Mortal Engines (2018): Putting the Derailed Premise Back on the Mud Track

Mortal Engines opens with one of the most imaginative concepts in modern steampunk cinema — cities on wheels, devouring each other in a post-apocalyptic ecosystem of predator and prey. The idea is visual dynamite. You can almost taste the diesel fumes, hear the creak of steel teeth as one city swallows another.

And yet, after this thunderous opening, the movie veers into strange, disconnected territory. The predator-city concept fades into the background as we follow a revenge arc that could have been set in any generic dystopia, a sentimental undead assassin with confusing motivations, and a conveniently introduced fortress city that arrives without setup. By the time the climax rolls around, we’ve gone from grinding gears and political maneuvering to a quantum-powered doomsday weapon — a tonal leap so jarring it snaps the dieselpunk fantasy in half.

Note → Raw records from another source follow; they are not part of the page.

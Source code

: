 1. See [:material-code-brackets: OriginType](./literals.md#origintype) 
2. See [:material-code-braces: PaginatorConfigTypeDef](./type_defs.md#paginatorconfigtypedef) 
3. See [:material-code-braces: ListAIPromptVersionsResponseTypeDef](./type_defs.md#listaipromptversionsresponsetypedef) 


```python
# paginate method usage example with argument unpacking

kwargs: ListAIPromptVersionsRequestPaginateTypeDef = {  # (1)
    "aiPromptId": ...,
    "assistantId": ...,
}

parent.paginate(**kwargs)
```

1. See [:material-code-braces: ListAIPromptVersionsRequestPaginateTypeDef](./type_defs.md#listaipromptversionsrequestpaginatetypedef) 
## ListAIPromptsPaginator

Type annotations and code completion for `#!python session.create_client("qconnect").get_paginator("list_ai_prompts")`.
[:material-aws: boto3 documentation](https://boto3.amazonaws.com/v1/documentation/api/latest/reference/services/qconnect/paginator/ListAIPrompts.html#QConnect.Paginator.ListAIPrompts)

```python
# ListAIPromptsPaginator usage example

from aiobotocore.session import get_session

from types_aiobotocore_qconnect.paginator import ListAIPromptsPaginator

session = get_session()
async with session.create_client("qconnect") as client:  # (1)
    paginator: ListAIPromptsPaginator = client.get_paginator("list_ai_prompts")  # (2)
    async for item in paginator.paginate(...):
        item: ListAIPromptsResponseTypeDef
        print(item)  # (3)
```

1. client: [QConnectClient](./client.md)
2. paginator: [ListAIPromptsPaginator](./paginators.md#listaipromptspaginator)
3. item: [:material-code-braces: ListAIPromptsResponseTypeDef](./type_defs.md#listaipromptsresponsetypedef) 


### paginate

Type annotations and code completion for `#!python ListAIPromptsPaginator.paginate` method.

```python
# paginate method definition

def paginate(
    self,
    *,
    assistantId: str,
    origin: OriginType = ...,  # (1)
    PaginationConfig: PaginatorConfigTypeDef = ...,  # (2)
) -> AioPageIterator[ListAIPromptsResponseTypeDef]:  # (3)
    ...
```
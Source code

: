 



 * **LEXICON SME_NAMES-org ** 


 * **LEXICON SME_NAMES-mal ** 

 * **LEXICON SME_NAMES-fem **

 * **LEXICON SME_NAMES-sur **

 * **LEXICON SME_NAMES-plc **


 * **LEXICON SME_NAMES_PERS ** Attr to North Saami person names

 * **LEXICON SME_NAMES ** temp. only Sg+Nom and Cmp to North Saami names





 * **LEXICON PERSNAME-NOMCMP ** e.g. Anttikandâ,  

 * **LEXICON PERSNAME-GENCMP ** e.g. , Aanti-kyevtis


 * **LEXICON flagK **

The heart of the premise — the politics, survival, and ruthlessness of predator cities — gets lost under a heap of side plots. Which is a shame, because with the right focus, Mortal Engines could have been something unforgettable.

A Love Story That Devours

Instead of scattering the audience’s attention, the story could have anchored itself to a single, driving throughline: a classic love story, tangled in the politics of predator cities.

The film could open much like the original — a medium-sized predator city hunting down a smaller one. The protagonist, a young captain’s apprentice, makes the decisive move that captures the prey (the magician archetype). After the victory, he convinces the crew to pull ashore for a much-needed rest, docking against a beautiful, stationary shore city. He signals peace with white lights… but positions the city so its treads crush the first shoreline house — a symbolic reminder that even diplomacy in this world begins with a bite.

Tensions are high as diplomats are sent in. Here, the apprentice meets a woman who will upend his world (the high priestess) — radiant, sharp, and belonging to a city too beautiful to devour. To impress her, he later captures a third city, basking in his own bravado. But she soon tires of his arrogance and returns to her former lover. Stung and furious, the apprentice engineers a false flag attack from her home city, giving him the excuse to devour it.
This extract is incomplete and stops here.